Scleroderma is a type of autoimmune fibrosing disorder. The names used for the types of scleroderma can be confusing. This article describes morphea, also called localized scleroderma, which is a fibrosing disorder that mainly affects the skin. It is important todistinguish morphea from systemic scleroderma or systemic sclerosis, which can involve the body’s internal organs. Some features that are suggestive of systemic scleroderma include: Raynaud’s phenomenon (causing color changes and discomfort of the fingers or toes), nailfold blood vessel changes, visible tiny blood vessels (telangiectasias), or sclerosis of the fingers and toes.^3,5 Only systemic sclerosis is associated with internal organ system involvement (cardiac, lung or gastrointestinal).⁴ The distribution of skin findings can also be helpful.

In morphea, skin involvement is often asymmetric, patchy, or linear and does not extend towards upper extremities or internal organs.

Classification

Morphea is categorized into five subtypes developed by Peterson et al.⁶ These categories include: plaque morphea, generalized morphea, bullous morphea, linear morphea, and deep morphea.

1) Plaque morphea (Figure 1), the most common subtype, often presents with defined, hardened plaques with a yellow-white center and a surrounding  red-purple colored halo. Plaque morphea often involves only one or two sites on the body. 

2) Generalized morphea is characterized by lesions on two or more parts of the body, which can grow together to form a larger plaque. Often, patients will have sites with multiple hardened plaques with darkened areas of pigmentation and/or muscle wasting.

3) Bullous morphea is characterized by tense, large blisters in the upper layers of the skin that may overlie morphea changes.

4) Linear morphea is characterized by band-like streaks that may be depressed on the skin. Linear morphea often occurs on the extremities or face and scalp and may also involve structures underneath the skin, including soft tissue, muscle, and bone.^7,8  Linear morphea often occurs in children.  The “en coup de sabre” subtype is common in childhood and often located on the forehead, extending into the scalp.  This subtype may be associated with underlying abnormalities which may cause seizures and headaches.

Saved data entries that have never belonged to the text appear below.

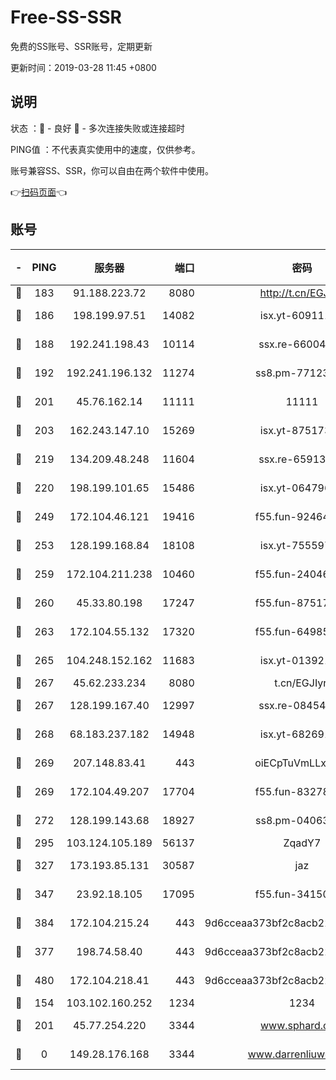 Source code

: # Free-SS-SSR

免费的SS账号、SSR账号，定期更新

更新时间：2019-03-28 11:45 +0800

## 说明

状态     ：🙂 - 良好 🙁 - 多次连接失败或连接超时

PING值   ：不代表真实使用中的速度，仅供参考。

账号兼容SS、SSR，你可以自由在两个软件中使用。

👉[扫码页面](https://liesauer.github.io/Free-SS-SSR/)👈

## 账号

|-|PING|服务器|端口|密码|加密方式|区域|
|:----:|:----:|:-----:|-----:|:----:|:----:|:----:|
|🙂|183|91.188.223.72|8080|http://t.cn/EGJIyrl|rc4-md5|RU|
|🙂|186|198.199.97.51|14082|isx.yt-60911167|aes-256-cfb|US|
|🙂|188|192.241.198.43|10114|ssx.re-66004566|aes-256-cfb|US|
|🙂|192|192.241.196.132|11274|ss8.pm-77123125|aes-256-cfb|US|
|🙂|201|45.76.162.14|11111|11111|aes-256-cfb|SG|
|🙂|203|162.243.147.10|15269|isx.yt-87517333|aes-256-cfb|US|
|🙂|219|134.209.48.248|11604|ssx.re-65913354|aes-256-cfb|US|
|🙂|220|198.199.101.65|15486|isx.yt-06479676|aes-256-cfb|US|
|🙂|249|172.104.46.121|19416|f55.fun-92464181|aes-256-cfb|SG|
|🙂|253|128.199.168.84|18108|isx.yt-75559783|aes-256-cfb|SG|
|🙂|259|172.104.211.238|10460|f55.fun-24046186|aes-256-cfb|US|
|🙂|260|45.33.80.198|17247|f55.fun-87517623|aes-256-cfb|US|
|🙂|263|172.104.55.132|17320|f55.fun-64985586|aes-256-cfb|SG|
|🙂|265|104.248.152.162|11683|isx.yt-01392151|aes-256-cfb|SG|
|🙂|267|45.62.233.234|8080|t.cn/EGJIyrl|rc4-md5|CA|
|🙂|267|128.199.167.40|12997|ssx.re-08454589|aes-256-cfb|SG|
|🙂|268|68.183.237.182|14948|isx.yt-68269192|aes-256-cfb|SG|
|🙂|269|207.148.83.41|443|oiECpTuVmLLxk4Ts|aes-256-cfb|AU|
|🙂|269|172.104.49.207|17704|f55.fun-83278419|aes-256-cfb|SG|
|🙂|272|128.199.143.68|18927|ss8.pm-04063806|aes-256-cfb|SG|
|🙂|295|103.124.105.189|56137|ZqadY7|chacha20|US|
|🙂|327|173.193.85.131|30587|jaz|aes-256-cfb|US|
|🙂|347|23.92.18.105|17095|f55.fun-34150095|aes-256-cfb|US|
|🙂|384|172.104.215.24|443|9d6cceaa373bf2c8acb22e60b6a58be6|aes-256-cfb|US|
|🙂|377|198.74.58.40|443|9d6cceaa373bf2c8acb22e60b6a58be6|aes-256-cfb|US|
|🙂|480|172.104.218.41|443|9d6cceaa373bf2c8acb22e60b6a58be6|aes-256-cfb|US|
|🙁|154|103.102.160.252|1234|1234|rc4-md5|JP|
|🙁|201|45.77.254.220|3344|www.sphard.com|aes-256-cfb|SG|
|🙁|0|149.28.176.168|3344|www.darrenliuwei.com|aes-256-cfb|AU|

5) Deep morphea is the most rare subtype of morphea (<5% of patients affected with morphea). Deep morphea is characterized by many lesions involving structures under the skin including subcutaneous tissue, fascia, or superficial muscle.^4,6                   

Mechanism and Cause

The cause of morphea is unknown. It may be caused by multiple factors and could be associated with trauma, radiation, medications, infection, and autoimmunity.³ These factors may lead to small vessel damage, which prompts the release of signals that can cause hardening of structures in the skin.^3,4,9

 

References

1. Peterson LS, Nelson AM, Su WP, Mason T, O'Fallon WM, Gabriel SE. The epidemiology of morphea (localized scleroderma) in Olmsted County 1960-1993. The Journal of rheumatology 1997;24:73-80.

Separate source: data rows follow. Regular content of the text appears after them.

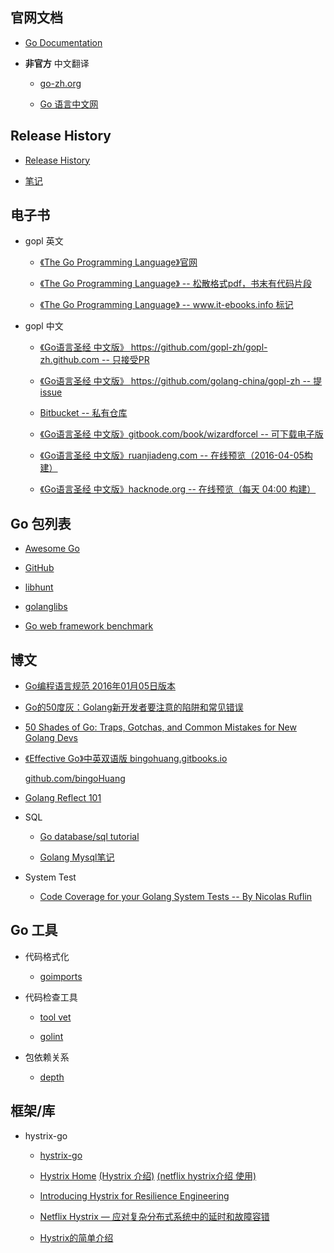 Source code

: ## 官网文档

- [Go Documentation](https://golang.org/doc/)

- **非官方** 中文翻译

	+ [go-zh.org](https://go-zh.org/doc/)

	+ [Go 语言中文网](http://docscn.studygolang.com/doc/)

## Release History

- [Release History](https://golang.org/doc/devel/release.html)

- [笔记](release.md)


## 电子书

- gopl 英文

	+ [《The Go Programming Language》官网](http://www.gopl.io)

	+ [《The Go Programming Language》 -- 松散格式pdf，书末有代码片段](https://ebooks-it.org/0134190440-ebook.htm)<br/>

	+ [《The Go Programming Language》 -- www.it-ebooks.info 标记](http://download.csdn.net/download/vanridin/9444684)<br/>

- gopl 中文

	+ [《Go语言圣经 中文版》 https://github.com/gopl-zh/gopl-zh.github.com -- 只接受PR](https://github.com/gopl-zh/gopl-zh.github.com)

	+ [《Go语言圣经 中文版》 https://github.com/golang-china/gopl-zh -- 提 issue](https://github.com/golang-china/gopl-zh)

	+ [Bitbucket -- 私有仓库](https://bitbucket.org/golang-china/gopl-zh/wiki/Home)

	+ [《Go语言圣经 中文版》gitbook.com/book/wizardforcel -- 可下载电子版](https://www.gitbook.com/book/wizardforcel/gopl-zh/details)

	+ [《Go语言圣经 中文版》ruanjiadeng.com -- 在线预览（2016-04-05构建）](https://docs.ruanjiadeng.com/gopl-zh/)

	+ [《Go语言圣经 中文版》hacknode.org -- 在线预览（每天 04:00 构建）](https://docs.hacknode.org/gopl-zh/)


## Go 包列表

- [Awesome Go](http://awesome-go.com/)

- [GitHub](https://github.com/avelino/awesome-go)

- [libhunt](https://go.libhunt.com/)

- [golanglibs](https://golanglibs.com/)

- [Go web framework benchmark](https://github.com/smallnest/go-web-framework-benchmark)


## 博文

- [Go编程语言规范 2016年01月05日版本](http://ilovers.sinaapp.com/doc/golang-specification.html)

- [Go的50度灰：Golang新开发者要注意的陷阱和常见错误](http://colobu.com/2015/09/07/gotchas-and-common-mistakes-in-go-golang/)

- [50 Shades of Go: Traps, Gotchas, and Common Mistakes for New Golang Devs](http://devs.cloudimmunity.com/gotchas-and-common-mistakes-in-go-golang/)

- [《Effective Go》中英双语版 bingohuang.gitbooks.io](https://bingohuang.gitbooks.io/effective-go-zh-en/content)
	
	[github.com/bingoHuang](https://github.com/bingoHuang/effective-go-zh-en)

- [Golang Reflect 101](http://kosl90.github.io/golang-reflect-101)

- SQL

	+ [Go database/sql tutorial](http://go-database-sql.org/)
	
	+ [Golang Mysql笔记](http://www.jianshu.com/p/340eb943be2e)

- System Test
	
	+ [Code Coverage for your Golang System Tests -- By Nicolas Ruflin](https://www.elastic.co/blog/code-coverage-for-your-golang-system-tests)



## Go 工具

- 代码格式化

	+ [goimports](https://github.com/golang/tools/tree/master/cmd/goimports)

- 代码检查工具

	+ [tool vet](https://golang.org/cmd/vet/)

	+ [golint](https://github.com/golang/lint/golint)

- 包依赖关系
	
	+ [depth](https://github.com/KyleBanks/depth)


## 框架/库

- hystrix-go

	+ [hystrix-go](https://github.com/afex/hystrix-go)
	
	+ [Hystrix Home](https://github.com/Netflix/Hystrix/wiki)    [(Hystrix 介绍)](https://yq.aliyun.com/articles/71094)    [(netflix hystrix介绍 使用)](http://www.jianshu.com/p/a4367fc05c5d)

	+ [Introducing Hystrix for Resilience Engineering](http://techblog.netflix.com/2012/11/hystrix.html)

	+ [Netflix Hystrix — 应对复杂分布式系统中的延时和故障容错](http://www.infoq.com/cn/news/2013/01/netflix-hystrix-fault-tolerance)

	+ [Hystrix的简单介绍](http://blog.csdn.net/supercrsky/article/details/49099757)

2. Murray KJ, Laxer RM. Scleroderma in children and adolescents. Rheum Dis Clin North Am 2002;28:603-24.

3. Fett N, Werth VP. Update on morphea: part I. Epidemiology, clinical presentation, and pathogenesis. Journal of the American Academy of Dermatology 2011;64:217-28; quiz 29-30.

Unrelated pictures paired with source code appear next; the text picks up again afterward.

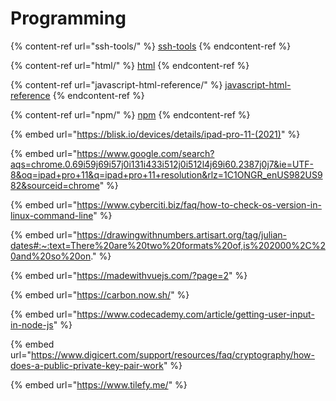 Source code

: # Programming

{% content-ref url="ssh-tools/" %}
[ssh-tools](ssh-tools/)
{% endcontent-ref %}

{% content-ref url="html/" %}
[html](html/)
{% endcontent-ref %}

{% content-ref url="javascript-html-reference/" %}
[javascript-html-reference](javascript-html-reference/)
{% endcontent-ref %}

{% content-ref url="npm/" %}
[npm](npm/)
{% endcontent-ref %}

{% embed url="https://blisk.io/devices/details/ipad-pro-11-(2021)" %}

{% embed url="https://www.google.com/search?aqs=chrome.0.69i59j69i57j0i131i433i512j0i512l4j69i60.2387j0j7&ie=UTF-8&oq=ipad+pro+11&q=ipad+pro+11+resolution&rlz=1C1ONGR_enUS982US982&sourceid=chrome" %}

{% embed url="https://www.cyberciti.biz/faq/how-to-check-os-version-in-linux-command-line" %}

{% embed url="https://drawingwithnumbers.artisart.org/tag/julian-dates#:~:text=There%20are%20two%20formats%20of,is%202000%2C%20and%20so%20on." %}

{% embed url="https://madewithvuejs.com/?page=2" %}

{% embed url="https://carbon.now.sh/" %}

{% embed url="https://www.codecademy.com/article/getting-user-input-in-node-js" %}

{% embed url="https://www.digicert.com/support/resources/faq/cryptography/how-does-a-public-private-key-pair-work" %}

{% embed url="https://www.tilefy.me/" %}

4. Kreuter A. Localized scleroderma. Dermatol Ther 2012;25:135-47.

5. Hudson M, Taillefer S, Steele R, et al. Improving the sensitivity of the American College of Rheumatology classification criteria for systemic sclerosis. Clinical and experimental rheumatology 2007;25:754-7.

6. Peterson LS, Nelson AM, Su WP. Classification of morphea (localized scleroderma). Mayo Clin Proc 1995;70:1068-76.

7. Zulian F, Athreya BH, Laxer R, et al. Juvenile localized scleroderma: clinical and epidemiological features in 750 children. An international study. Rheumatology 2006;45:614-20.

8. Zulian F, Vallongo C, Woo P, et al. Localized scleroderma in childhood is not just a skin disease. Arthritis and rheumatism 2005;52:2873-81.

9. Vasquez R, Sendejo C, Jacobe H. Morphea and other localized forms of scleroderma. Current opinion in rheumatology 2012;24:685-93.